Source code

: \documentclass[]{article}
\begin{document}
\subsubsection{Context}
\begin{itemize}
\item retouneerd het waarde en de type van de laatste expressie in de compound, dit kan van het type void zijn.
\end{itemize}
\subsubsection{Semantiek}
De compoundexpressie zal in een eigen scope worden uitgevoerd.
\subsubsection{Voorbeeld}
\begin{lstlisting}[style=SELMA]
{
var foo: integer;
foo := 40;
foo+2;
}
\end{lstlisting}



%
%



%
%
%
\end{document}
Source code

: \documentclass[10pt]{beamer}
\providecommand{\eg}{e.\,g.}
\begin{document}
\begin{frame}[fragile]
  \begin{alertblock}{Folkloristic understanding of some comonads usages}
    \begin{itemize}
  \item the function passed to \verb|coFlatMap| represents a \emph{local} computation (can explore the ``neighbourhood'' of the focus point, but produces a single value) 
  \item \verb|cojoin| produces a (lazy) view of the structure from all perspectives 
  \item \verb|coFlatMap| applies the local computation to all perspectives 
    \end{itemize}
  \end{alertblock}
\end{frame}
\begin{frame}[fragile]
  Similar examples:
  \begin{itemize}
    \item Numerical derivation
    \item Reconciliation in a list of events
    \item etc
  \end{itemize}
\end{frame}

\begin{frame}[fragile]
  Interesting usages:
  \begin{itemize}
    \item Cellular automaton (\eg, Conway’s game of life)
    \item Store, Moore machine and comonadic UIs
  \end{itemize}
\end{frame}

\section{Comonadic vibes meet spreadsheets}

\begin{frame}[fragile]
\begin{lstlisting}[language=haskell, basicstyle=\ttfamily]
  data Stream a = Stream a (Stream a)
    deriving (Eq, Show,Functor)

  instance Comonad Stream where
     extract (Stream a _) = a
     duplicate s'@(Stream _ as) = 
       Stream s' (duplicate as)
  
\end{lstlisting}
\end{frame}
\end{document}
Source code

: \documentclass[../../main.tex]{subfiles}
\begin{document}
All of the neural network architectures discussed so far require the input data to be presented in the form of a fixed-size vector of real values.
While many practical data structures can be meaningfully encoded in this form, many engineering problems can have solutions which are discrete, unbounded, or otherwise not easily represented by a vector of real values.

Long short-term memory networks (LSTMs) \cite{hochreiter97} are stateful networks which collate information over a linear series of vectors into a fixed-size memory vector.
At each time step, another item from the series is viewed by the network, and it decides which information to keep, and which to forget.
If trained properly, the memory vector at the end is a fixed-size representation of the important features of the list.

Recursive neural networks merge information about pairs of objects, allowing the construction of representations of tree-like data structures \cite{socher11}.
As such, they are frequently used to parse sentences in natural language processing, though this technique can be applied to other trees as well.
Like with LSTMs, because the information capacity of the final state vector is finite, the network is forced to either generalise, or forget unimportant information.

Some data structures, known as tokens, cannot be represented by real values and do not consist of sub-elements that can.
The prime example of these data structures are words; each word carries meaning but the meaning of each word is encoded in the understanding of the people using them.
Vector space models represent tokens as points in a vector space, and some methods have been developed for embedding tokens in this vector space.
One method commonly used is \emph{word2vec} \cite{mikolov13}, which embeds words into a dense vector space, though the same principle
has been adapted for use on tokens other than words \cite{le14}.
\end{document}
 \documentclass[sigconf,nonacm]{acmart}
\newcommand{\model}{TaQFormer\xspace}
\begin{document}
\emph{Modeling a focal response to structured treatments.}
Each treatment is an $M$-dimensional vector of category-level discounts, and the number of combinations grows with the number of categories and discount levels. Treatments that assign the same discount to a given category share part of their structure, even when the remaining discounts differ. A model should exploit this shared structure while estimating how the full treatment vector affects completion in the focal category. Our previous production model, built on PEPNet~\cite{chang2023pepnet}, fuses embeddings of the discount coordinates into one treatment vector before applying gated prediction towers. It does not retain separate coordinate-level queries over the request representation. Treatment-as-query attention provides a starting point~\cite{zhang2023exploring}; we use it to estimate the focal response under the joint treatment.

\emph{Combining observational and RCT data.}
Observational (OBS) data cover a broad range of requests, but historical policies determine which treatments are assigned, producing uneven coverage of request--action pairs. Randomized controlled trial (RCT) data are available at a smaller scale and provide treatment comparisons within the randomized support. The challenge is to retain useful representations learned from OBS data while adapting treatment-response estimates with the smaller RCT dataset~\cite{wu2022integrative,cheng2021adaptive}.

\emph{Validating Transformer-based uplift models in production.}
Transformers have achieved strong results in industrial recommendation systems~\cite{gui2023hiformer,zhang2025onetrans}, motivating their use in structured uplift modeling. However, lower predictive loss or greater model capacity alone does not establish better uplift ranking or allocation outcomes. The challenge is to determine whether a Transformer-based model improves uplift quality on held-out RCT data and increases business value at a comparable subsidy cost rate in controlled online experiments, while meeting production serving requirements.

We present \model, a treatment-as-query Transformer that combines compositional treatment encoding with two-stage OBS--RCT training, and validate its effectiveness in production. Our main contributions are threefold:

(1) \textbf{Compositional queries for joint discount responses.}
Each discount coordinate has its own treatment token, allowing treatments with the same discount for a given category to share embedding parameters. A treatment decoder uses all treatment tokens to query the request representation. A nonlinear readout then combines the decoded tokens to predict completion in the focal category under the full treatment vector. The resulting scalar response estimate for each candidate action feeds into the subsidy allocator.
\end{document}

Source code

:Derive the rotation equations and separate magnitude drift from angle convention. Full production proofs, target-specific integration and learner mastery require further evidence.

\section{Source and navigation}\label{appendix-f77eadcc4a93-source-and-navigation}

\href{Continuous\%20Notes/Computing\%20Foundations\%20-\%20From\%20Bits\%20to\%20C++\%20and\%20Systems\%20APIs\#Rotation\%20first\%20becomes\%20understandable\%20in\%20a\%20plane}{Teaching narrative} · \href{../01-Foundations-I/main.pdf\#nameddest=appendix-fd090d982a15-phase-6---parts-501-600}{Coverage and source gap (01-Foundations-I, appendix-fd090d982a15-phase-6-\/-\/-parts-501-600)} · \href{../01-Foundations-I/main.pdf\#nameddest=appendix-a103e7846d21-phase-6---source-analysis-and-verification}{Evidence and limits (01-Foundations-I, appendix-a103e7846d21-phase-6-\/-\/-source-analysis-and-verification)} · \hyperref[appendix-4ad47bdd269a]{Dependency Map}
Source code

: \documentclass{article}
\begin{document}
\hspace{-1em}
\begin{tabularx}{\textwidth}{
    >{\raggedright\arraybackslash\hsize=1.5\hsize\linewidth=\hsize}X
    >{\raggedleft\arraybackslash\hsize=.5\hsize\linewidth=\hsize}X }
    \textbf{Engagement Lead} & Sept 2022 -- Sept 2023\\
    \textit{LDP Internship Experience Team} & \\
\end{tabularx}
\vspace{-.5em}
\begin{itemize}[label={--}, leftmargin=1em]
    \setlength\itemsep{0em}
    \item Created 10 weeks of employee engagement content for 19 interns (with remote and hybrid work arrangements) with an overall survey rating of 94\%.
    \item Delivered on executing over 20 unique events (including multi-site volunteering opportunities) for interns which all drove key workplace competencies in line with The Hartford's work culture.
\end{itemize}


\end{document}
****************
Task statement: In the entries above, one line contains "As such, they" and another contains "has been adapted". Reproduce exactly those two lines and the lines between them, nothing else.

Task response:
As such, they are frequently used to parse sentences in natural language processing, though this technique can be applied to other trees as well.
Like with LSTMs, because the information capacity of the final state vector is finite, the network is forced to either generalise, or forget unimportant information.

Some data structures, known as tokens, cannot be represented by real values and do not consist of sub-elements that can.
The prime example of these data structures are words; each word carries meaning but the meaning of each word is encoded in the understanding of the people using them.
Vector space models represent tokens as points in a vector space, and some methods have been developed for embedding tokens in this vector space.
One method commonly used is \emph{word2vec} \cite{mikolov13}, which embeds words into a dense vector space, though the same principle
has been adapted for use on tokens other than words \cite{le14}.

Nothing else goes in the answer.